In Matthew 20, Peter wanted to know what he and the others would get for their discipleship, which they considered a major contribution on their part. But when Jesus answered as He did, He was teaching that although the disciples would receive rewards for their service, anything they received from God – whether rewards for service or eternal life itself – was a gift flowing from the grace of God only. Sola gratia!

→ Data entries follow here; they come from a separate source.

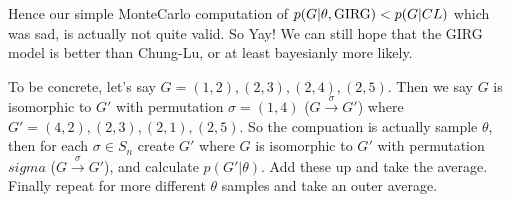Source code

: Hence our simple MonteCarlo computation of $p(G | \theta, \mathrm{GIRG}) < p(G | CL)$ which was sad, is actually not quite valid. So Yay! We can still hope that the GIRG model is better than Chung-Lu, or at least bayesianly more likely.

To be concrete, let's say $G=(1,2), (2, 3), (2, 4), (2, 5)$. Then we say $G$ is isomorphic to $G'$ with permutation $\sigma= (1,4)$ ($G \stackrel{\sigma}{\to} G'$) where $G' = (4, 2), (2, 3), (2, 1), (2, 5)$. So the compuation is actually sample $\theta$,  then for each $\sigma \in S_n$ create $G'$ where $G$ is isomorphic to $G'$ with permutation $sigma$ ($G \stackrel{\sigma}{\to} G'$), and calculate $p(G' | \theta)$. Add these up and take the average.
Finally repeat for more different $\theta$ samples and take an outer average.


  
  

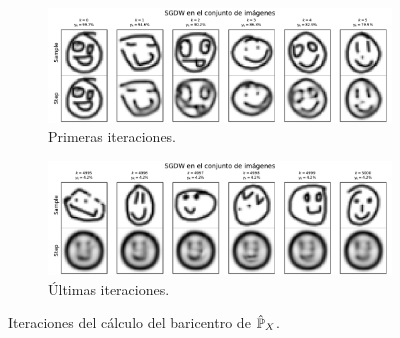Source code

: \begin{figure}[H]
    \centering
    \begin{subfigure}[b]{0.75\textwidth}
        \includegraphics[width=\textwidth]{img/sgdw-iters/first-iters-DS.pdf}
        \caption{Primeras iteraciones.}
        \label{fig:first-iters-DS}
    \end{subfigure}
    \begin{subfigure}[b]{0.75\textwidth}
        \includegraphics[width=\textwidth]{img/sgdw-iters/last-iters-DS.pdf}
        \caption{Últimas iteraciones.}
        \label{fig:last-iters-DS}
    \end{subfigure}
    \caption{Iteraciones del cálculo del baricentro de $\hat\Prob_X$.}
    \label{fig:iters-DS}
\end{figure}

God owes us nothing, not even a chance to hear and respond to the Gospel.

Most people think He does, of course, which is why even Church-going people think so little of grace today. “Amazing Grace” by John Newton used to be one of the most popular hymns. But today, as J. I. Packer says in Knowing God, “amazing grace” has become “boring grace” for many people. It is boring because we do not think of ourselves as sinners – at least not very great sinners – and because we think God owes us something anyway. We are kind, generous, forgiving. Why shouldn’t God be?

What Jesus has to tell us is that God is not like human beings and does not operate in line with our ideas. Everything in God’s kingdom is based on grace, which is why “the last will be first, and the first will be last.”

Nothing in the immediate context of Matthew requires us to see anything more in the parable than that. But I cannot help but notice that it is one of a certain class of parables that deal in part with the problems the Jews had when Gentiles began to believe the Gospel and embrace Christianity. The problem is reflected in the person of the older brother in Jesus’ parable of the prodigal son (Lk.15.11-32). It is seen in the parable about the banquet to which many were invited but refused to come (Mt.22.1-14) and in the parable of the Pharisee and the tax collector (Lk.18.9-14).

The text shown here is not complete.